Le prêtre d’Égypte mourant
En 1917, enfant, j’ai vu mourir un vieux parent qui avait fait la guerre de 1870. Il gémissait, non de mourir, disait-il, mais de mourir sans savoir comment la guerre (de 1914) finirait. Dans une caricature de l’été 1918, un passant, devant un enterrement, et en face du mort, se disait : « Il n’était vraiment pas curieux! » Montcalm blessé mortellement en défendant Québec désespérément contre les Anglais, disait : « Je meurs content. Je ne verrai pas les Anglais dans Québec. » Robespierre, à l’Assemblée sur sa charrette, voyant se profiler la guillotine : « Les brigands triomphent! »

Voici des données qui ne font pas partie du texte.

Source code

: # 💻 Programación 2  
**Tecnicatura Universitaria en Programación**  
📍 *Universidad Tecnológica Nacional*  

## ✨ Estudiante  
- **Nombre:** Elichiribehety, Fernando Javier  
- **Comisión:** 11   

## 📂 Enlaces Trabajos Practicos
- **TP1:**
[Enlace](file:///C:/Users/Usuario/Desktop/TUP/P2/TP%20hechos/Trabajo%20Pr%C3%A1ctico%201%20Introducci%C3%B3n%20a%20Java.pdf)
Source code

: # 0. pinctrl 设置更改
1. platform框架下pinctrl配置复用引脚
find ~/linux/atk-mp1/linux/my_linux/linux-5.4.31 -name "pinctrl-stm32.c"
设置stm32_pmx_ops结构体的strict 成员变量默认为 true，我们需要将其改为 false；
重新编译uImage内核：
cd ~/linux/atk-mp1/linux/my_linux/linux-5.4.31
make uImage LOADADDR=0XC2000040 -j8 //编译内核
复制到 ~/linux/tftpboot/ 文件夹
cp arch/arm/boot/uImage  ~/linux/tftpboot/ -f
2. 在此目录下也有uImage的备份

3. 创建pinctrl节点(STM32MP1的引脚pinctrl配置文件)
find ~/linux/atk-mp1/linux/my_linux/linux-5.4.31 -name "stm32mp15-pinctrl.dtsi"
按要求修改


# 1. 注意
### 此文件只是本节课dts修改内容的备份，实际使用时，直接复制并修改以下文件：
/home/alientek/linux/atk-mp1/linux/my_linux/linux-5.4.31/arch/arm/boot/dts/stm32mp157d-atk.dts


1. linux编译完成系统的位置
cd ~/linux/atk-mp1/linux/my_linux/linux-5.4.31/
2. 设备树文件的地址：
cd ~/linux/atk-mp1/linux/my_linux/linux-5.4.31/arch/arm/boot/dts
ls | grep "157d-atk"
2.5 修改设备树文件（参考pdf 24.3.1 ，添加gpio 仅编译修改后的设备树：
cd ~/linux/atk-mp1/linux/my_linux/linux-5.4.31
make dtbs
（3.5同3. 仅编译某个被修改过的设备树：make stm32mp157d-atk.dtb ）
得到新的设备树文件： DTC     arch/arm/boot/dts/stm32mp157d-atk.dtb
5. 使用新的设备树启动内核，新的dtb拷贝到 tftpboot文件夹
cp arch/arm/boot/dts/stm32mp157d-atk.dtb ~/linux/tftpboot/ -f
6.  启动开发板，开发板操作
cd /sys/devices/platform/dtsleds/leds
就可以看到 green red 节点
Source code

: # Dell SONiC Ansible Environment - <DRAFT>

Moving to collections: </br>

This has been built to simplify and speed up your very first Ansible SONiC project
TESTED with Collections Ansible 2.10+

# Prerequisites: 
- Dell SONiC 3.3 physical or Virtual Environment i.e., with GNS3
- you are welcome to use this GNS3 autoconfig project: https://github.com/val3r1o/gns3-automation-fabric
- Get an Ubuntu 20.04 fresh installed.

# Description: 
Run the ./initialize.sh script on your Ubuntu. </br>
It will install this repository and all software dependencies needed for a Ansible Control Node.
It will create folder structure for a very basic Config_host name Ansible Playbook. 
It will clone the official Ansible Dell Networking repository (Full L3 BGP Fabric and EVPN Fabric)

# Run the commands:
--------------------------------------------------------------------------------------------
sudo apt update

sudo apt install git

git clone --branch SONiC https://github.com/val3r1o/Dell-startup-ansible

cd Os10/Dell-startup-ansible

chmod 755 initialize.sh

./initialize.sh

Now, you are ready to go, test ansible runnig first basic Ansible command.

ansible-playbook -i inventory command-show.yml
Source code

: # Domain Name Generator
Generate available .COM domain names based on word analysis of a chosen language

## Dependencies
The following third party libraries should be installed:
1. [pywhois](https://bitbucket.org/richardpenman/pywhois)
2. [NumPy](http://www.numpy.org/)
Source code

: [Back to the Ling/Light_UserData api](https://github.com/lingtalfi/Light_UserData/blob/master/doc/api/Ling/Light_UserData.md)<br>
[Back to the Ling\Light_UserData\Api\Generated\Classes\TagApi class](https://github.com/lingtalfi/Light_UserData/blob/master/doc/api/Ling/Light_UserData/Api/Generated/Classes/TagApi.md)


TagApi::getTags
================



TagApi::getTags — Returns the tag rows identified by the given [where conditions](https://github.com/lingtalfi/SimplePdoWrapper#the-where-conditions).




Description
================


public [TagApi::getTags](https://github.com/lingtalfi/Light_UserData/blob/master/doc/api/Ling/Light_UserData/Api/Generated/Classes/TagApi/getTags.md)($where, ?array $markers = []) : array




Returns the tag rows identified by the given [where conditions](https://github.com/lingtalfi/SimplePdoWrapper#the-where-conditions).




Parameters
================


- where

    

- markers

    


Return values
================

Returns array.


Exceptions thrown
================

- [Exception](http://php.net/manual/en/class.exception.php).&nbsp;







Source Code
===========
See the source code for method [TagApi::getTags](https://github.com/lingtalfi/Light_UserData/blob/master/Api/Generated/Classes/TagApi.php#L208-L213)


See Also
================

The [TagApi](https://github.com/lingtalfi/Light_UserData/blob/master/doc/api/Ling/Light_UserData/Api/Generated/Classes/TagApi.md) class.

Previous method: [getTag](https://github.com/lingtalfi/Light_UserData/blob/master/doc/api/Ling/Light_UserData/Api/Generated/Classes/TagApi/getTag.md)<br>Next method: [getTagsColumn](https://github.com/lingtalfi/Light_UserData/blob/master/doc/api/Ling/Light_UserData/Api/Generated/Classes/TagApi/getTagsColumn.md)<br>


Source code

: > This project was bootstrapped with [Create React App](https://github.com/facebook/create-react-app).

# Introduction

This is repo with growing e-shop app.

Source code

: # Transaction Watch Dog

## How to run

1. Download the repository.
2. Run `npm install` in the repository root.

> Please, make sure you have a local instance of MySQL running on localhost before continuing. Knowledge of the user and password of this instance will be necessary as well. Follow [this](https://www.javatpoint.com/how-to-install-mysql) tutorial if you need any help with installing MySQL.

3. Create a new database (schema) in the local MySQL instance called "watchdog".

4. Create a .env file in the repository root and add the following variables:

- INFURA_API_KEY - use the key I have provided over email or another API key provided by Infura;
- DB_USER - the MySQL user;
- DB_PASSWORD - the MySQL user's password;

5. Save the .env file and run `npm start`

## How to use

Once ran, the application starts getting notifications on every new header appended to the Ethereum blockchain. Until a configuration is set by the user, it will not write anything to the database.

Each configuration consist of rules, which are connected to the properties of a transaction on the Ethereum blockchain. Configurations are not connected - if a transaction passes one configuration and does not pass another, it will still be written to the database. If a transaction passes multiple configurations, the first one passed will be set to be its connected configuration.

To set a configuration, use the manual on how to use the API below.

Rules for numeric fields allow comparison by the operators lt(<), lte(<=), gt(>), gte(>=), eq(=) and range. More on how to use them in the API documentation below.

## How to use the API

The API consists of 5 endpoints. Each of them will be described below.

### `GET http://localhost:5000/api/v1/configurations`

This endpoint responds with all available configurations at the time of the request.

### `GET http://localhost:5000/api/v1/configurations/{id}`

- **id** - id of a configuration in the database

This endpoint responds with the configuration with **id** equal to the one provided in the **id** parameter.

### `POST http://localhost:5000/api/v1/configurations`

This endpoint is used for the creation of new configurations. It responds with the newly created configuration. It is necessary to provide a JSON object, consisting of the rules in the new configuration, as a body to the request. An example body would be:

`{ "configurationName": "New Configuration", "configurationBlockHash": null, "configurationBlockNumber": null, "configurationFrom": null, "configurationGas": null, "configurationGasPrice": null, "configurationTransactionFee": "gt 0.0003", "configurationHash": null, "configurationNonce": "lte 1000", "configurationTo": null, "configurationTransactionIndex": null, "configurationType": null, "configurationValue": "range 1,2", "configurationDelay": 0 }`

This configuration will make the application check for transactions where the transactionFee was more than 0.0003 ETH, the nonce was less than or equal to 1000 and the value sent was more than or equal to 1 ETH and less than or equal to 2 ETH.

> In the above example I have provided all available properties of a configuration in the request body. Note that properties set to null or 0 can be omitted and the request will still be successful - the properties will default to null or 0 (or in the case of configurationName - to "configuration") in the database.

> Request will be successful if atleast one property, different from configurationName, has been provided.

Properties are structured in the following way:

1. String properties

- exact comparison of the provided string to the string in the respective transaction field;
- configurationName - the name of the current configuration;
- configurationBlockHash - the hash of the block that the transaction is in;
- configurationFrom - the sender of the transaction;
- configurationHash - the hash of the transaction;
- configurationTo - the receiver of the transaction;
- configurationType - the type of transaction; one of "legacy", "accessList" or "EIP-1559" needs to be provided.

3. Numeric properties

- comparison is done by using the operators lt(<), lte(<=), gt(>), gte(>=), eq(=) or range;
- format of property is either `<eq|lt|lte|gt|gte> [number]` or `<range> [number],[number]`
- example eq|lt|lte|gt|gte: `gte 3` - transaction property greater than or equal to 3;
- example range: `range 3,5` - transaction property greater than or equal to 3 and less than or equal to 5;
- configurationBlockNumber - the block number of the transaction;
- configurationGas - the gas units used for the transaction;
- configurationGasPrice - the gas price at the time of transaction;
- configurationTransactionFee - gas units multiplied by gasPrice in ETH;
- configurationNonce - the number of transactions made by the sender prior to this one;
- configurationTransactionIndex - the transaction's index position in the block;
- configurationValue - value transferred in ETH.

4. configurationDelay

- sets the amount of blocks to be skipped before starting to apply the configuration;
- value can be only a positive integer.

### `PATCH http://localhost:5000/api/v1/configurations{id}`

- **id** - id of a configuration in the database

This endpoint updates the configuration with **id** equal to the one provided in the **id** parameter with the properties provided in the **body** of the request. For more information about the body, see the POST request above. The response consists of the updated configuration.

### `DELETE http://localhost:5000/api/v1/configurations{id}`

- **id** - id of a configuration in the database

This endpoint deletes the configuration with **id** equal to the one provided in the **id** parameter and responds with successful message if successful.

Les hommes qui meurent avec, dans la dernière lueur de leur conscience, un point d’interrogation ou un point d’exclamation indigné ou satisfait sur les événements historiques en cours, sont bien naïfs. On peut pardonner à Hegel et consorts — tout en les trouvant bien simplets — quand ils prétendent découvrir une Raison, dialectique ou non, derrière les événements historiques. Cela, comme disait Cournot, peut du moins produire des battements de mains autour d’une chaire professorale.
Mais y croire sur son lit de mort! Un patriote, un fanatique d’une idéologie, est respectable quand il murmure, en mourant : « France! » ou « Napoléon! », ou « Mein Führer! » ou « Staline! » Il est respectable, mais il est idiot. Il mérite, comme le dit Arthur Koestler, à la fin de son Le Zéro et l’Infini, un « haussement d’épaule de l’éternité ».
Que l’âme d’un mourant soit remplie de l’image et de la présence, réelle ou imaginaire, d’un être aimé, c’est tout différent. Un être n’est pas, comme un événement, opposable à l’éternité. Un être réel, vivant, est dans l’éternité, et justement par ce qu’il a de plus individuel, de plus unique, et de non engagé dans les événements.
Si Eva Braun meurt en soupirant : « Mein Adolf! », elle est respectable. Et elle n’est pas idiote à la manière du jeune soldat nazi qui meurt en soupirant : « Mein Führer! » ou « Le grand Reich! »
Revenons au mourant, obsédé par le cours de l’événement. Je propose comme remède à cette folie une histoire qui pourrait très bien être vraie. Je m’en sers en tout cas pour mon compte, lorsque j’ai besoin de m’encourager à la sagesse.
A Thèbes, en Égypte ancienne vers l’an –1295, un très vieux prêtre d’Amon se mourait. Tout jeune, encore enfant, il avait vu son père, prêtre honoré d’Amon, réduit à la misère par la révolution d’Ikhnaton. Aton, le Disque solaire, l’emportait sur Amon, le Soleil même. Thèbes se vidait au profit d’une nouvelle Cité du Disque.
Que de désordres! Puis, la restauration était venue, malgré la « bande » de l’infâme Nefertiti : « Et voilà maintenant que le jeune Ramsès va s’installer, dit-on, encore plus loin dans le Nord! Vers le delta! O Thèbes! O Amon! Faut-il donc mourir sans voir ton triomphe, pourtant inévitable! » Puis, dans une dernière lueur de conscience, il vit les monuments de Thèbes restaurés et Amon définitivement vainqueur. Dans un ultime effort de pensée, encore plus profond, il songea : « Ainsi, l’étoile Sirius verra indéfiniment, dans les années sans nombre, le culte sacré aller le long du Nil, puis revenir, puis repartir, puis revenir encore. Amon, Aton, se succéderont indéfiniment! »
Mais des perspectives aussi vastes excèdent les forces humaines. Après cet effort, il mourut.